If there is a base salary, sometimes you could have a higher base if you had a sustained increase in your productivity. Say by adding extra procedures, or not taking all your time off, you got the bonus consistently and were up for the base increase. Then maybe you understand that you deciding to take your time off will mean you get bumped down a tier next year or whenever your employer reevaluates it. For me, as an employed physician, I said “bonus is bonus”, and it was extra margin for me as I didn’t meet my goals with time off for the birth of my daughter. Financial margin that was super helpful, and something I’ll talk more about on the next episode.

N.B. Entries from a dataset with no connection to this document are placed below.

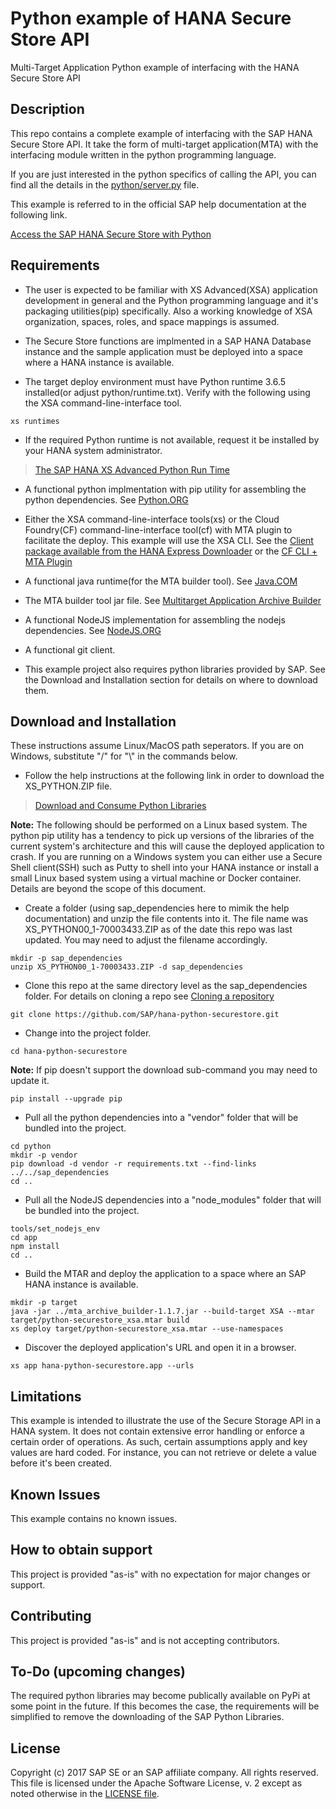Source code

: # Python example of HANA Secure Store API
Multi-Target Application Python example of interfacing with the HANA Secure Store API

## Description

This repo contains a complete example of interfacing with the SAP HANA Secure Store API.  It take the form of multi-target application(MTA) with the interfacing module written in the python programming language.  

If you are just interested in the python specifics of calling the API, you can find all the details in the [python/server.py](python/server.py) file.

This example is referred to in the official SAP help documentation at the following link.

[Access the SAP HANA Secure Store with Python](https://help.sap.com/viewer/DRAFT/4505d0bdaf4948449b7f7379d24d0f0d/2.0.04/en-US/0d07ee1462c141beb8a86a92bc9cb92e.html)

## Requirements

- The user is expected to be familiar with XS Advanced(XSA) application development in general and the Python programming language  and it's packaging utilities(pip) specifically.  Also a working knowledge of XSA organization, spaces, roles, and space mappings is assumed.

- The Secure Store functions are implmented in a SAP HANA Database instance and the sample application must be deployed into a space where a HANA instance is available.  

- The target deploy environment must have Python runtime 3.6.5 installed(or adjust python/runtime.txt).  Verify with the following using the XSA command-line-interface tool.

```
xs runtimes
```

- If the required Python runtime is not available, request it be installed by your HANA system administrator.

> [The SAP HANA XS Advanced Python Run Time](https://help.sap.com/viewer/DRAFT/4505d0bdaf4948449b7f7379d24d0f0d/2.0.03/en-US/8d786ec8ab964145a7453c1f53f452db.html)

- A functional python implmentation with pip utility for assembling the python dependencies.  See [Python.ORG](https://www.python.org/)

- Either the XSA command-line-interface tools(xs) or the Cloud Foundry(CF) command-line-interface tool(cf) with MTA plugin to facilitate the deploy.  This example will use the XSA CLI. See the [Client package available from the HANA Express Downloader](https://www.sap.com/cmp/ft/crm-xu16-dat-hddedft/index.html) or the [CF CLI + MTA Plugin](https://github.com/cloudfoundry-incubator/multiapps-cli-plugin)

- A functional java runtime(for the MTA builder tool).  See [Java.COM](https://www.java.com/en/download/)

- The MTA builder tool jar file.  See [Multitarget Application Archive Builder](https://help.sap.com/viewer/58746c584026430a890170ac4d87d03b/Cloud/en-US/ba7dd5a47b7a4858a652d15f9673c28d.html) 

- A functional NodeJS implementation for assembling the nodejs dependencies. See [NodeJS.ORG](https://nodejs.org/en/)

- A functional git client.

- This example project also requires python libraries provided by SAP.  See the Download and Installation section for details on where to download them.

## Download and Installation

These instructions assume Linux/MacOS path seperators.  If you are on Windows, substitute "/" for "\\" in the commands below.

- Follow the help instructions at the following link in order to download the XS_PYTHON.ZIP file.

> [Download and Consume Python Libraries](https://help.sap.com/viewer/4505d0bdaf4948449b7f7379d24d0f0d/2.0.03/en-US/842824f04d654ceeaf5168da663a65ce.html)

**Note:** The following should be performed on a Linux based system.  The python pip utility has a tendency to pick up versions of the libraries of the current system's architecture and this will cause the deployed application to crash.  If you are running on a Windows system you can either use a Secure Shell client(SSH) such as Putty to shell into your HANA instance or install a small Linux based system using a virtual machine or Docker container.  Details are beyond the scope of this document.

- Create a folder (using sap_dependencies here to mimik the help documentation) and unzip the file contents into it.
The file name was XS_PYTHON00_1-70003433.ZIP as of the date this repo was last updated.  You may need to adjust the filename accordingly.

```
mkdir -p sap_dependencies
unzip XS_PYTHON00_1-70003433.ZIP -d sap_dependencies
```

- Clone this repo at the same directory level as the sap_dependencies folder.  For details on cloning a repo see [Cloning a repository](https://help.github.com/articles/cloning-a-repository/)
```
git clone https://github.com/SAP/hana-python-securestore.git
```

- Change into the project folder.
```
cd hana-python-securestore
```

**Note:** If pip doesn't support the download sub-command you may need to update it.
```
pip install --upgrade pip
```

- Pull all the python dependencies into a "vendor" folder that will be bundled into the project.
```
cd python
mkdir -p vendor
pip download -d vendor -r requirements.txt --find-links ../../sap_dependencies
cd ..
```

- Pull all the NodeJS dependencies into a "node_modules" folder that will be bundled into the project.
```
tools/set_nodejs_env
cd app
npm install
cd ..
```

- Build the MTAR and deploy the application to a space where an SAP HANA instance is available.
```
mkdir -p target
java -jar ../mta_archive_builder-1.1.7.jar --build-target XSA --mtar target/python-securestore_xsa.mtar build
xs deploy target/python-securestore_xsa.mtar --use-namespaces
```

- Discover the deployed application's URL and open it in a browser.
```
xs app hana-python-securestore.app --urls
```

## Limitations

This example is intended to illustrate the use of the Secure Storage API in a HANA system.  It does not contain extensive error handling or enforce a certain order of operations.  As such, certain assumptions apply and key values are hard coded.  For instance, you can not retrieve or delete a value before it's been created.

## Known Issues

This example contains no known issues.

## How to obtain support

This project is provided "as-is" with no expectation for major changes or support.

## Contributing

This project is provided "as-is" and is not accepting contributors.

## To-Do (upcoming changes)

The required python libraries may become publically available on PyPi at some point in the future.  If this becomes the case, the requirements will be simplified to remove the downloading of the SAP Python Libraries.

## License
 Copyright (c) 2017 SAP SE or an SAP affiliate company. All rights reserved.
 This file is licensed under the Apache Software License, v. 2 except as noted otherwise in the [LICENSE file](LICENSE).
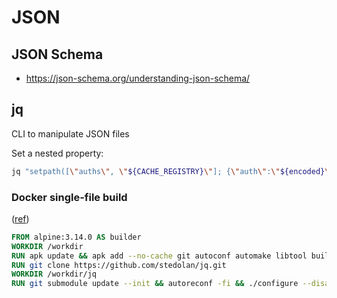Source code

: # JSON

## JSON Schema

* <https://json-schema.org/understanding-json-schema/>

## jq

CLI to manipulate JSON files

Set a nested property:

```bash
jq "setpath([\"auths\", \"${CACHE_REGISTRY}\"]; {\"auth\":\"${encoded}\"})"
```

### Docker single-file build

([ref](https://github.com/wesley-dean-flexion/busybox-jq-latest/blob/master/Dockerfile))

```dockerfile
FROM alpine:3.14.0 AS builder
WORKDIR /workdir
RUN apk update && apk add --no-cache git autoconf automake libtool build-base
RUN git clone https://github.com/stedolan/jq.git
WORKDIR /workdir/jq
RUN git submodule update --init && autoreconf -fi && ./configure --disable-docs --disable-maintainer-mode --with-oniguruma && make -j8 LDFLAGS=-all-static && strip jq
```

If you are in private practice or have a solely production-based contract, figure out where you need to be for production relative to your priorities, and make sure that you get the time off that you need.

Action Time!

So to wrap up today, take a moment and reflect. What do you do with time away from work? How do you want to plan your time on a weekly basis? Take the big things first, and then fit in others around them. Plan things in advance. Restorative activities, reading, self-improvement, Exercise, sleep, relationships. Mindfulness, meditation, or religious practices. These are part of the why behind margin.

Then for more of the macro view, your next step toward wellness. If you are out of training, look at your time off balance. The time you need to schedule off and just adjust your own expectations of your productivity. Then make a plan for the rest of the year. It can be a rough plan, but commit to putting some additional dates on the calenfar this week, even if you have to move some of them later. Regardless of whether you are still in med school, in residency, fellowship, or afterwards. Go ahead and look at your calendar. When is that next break or time off is and decide what you want to do. It could be connecting with family, taking a hike, reading that book you’ve has on your shelf, or going somewhere to get out of town. Whatever it is, write it down, and tell someone about your commitment.

To sum it up. Find the time, decide what to do with it, and seek to create margin in your schedule. By then intentionally using your margin, you can do things that are both priorities and support your wellness. Take that next step today.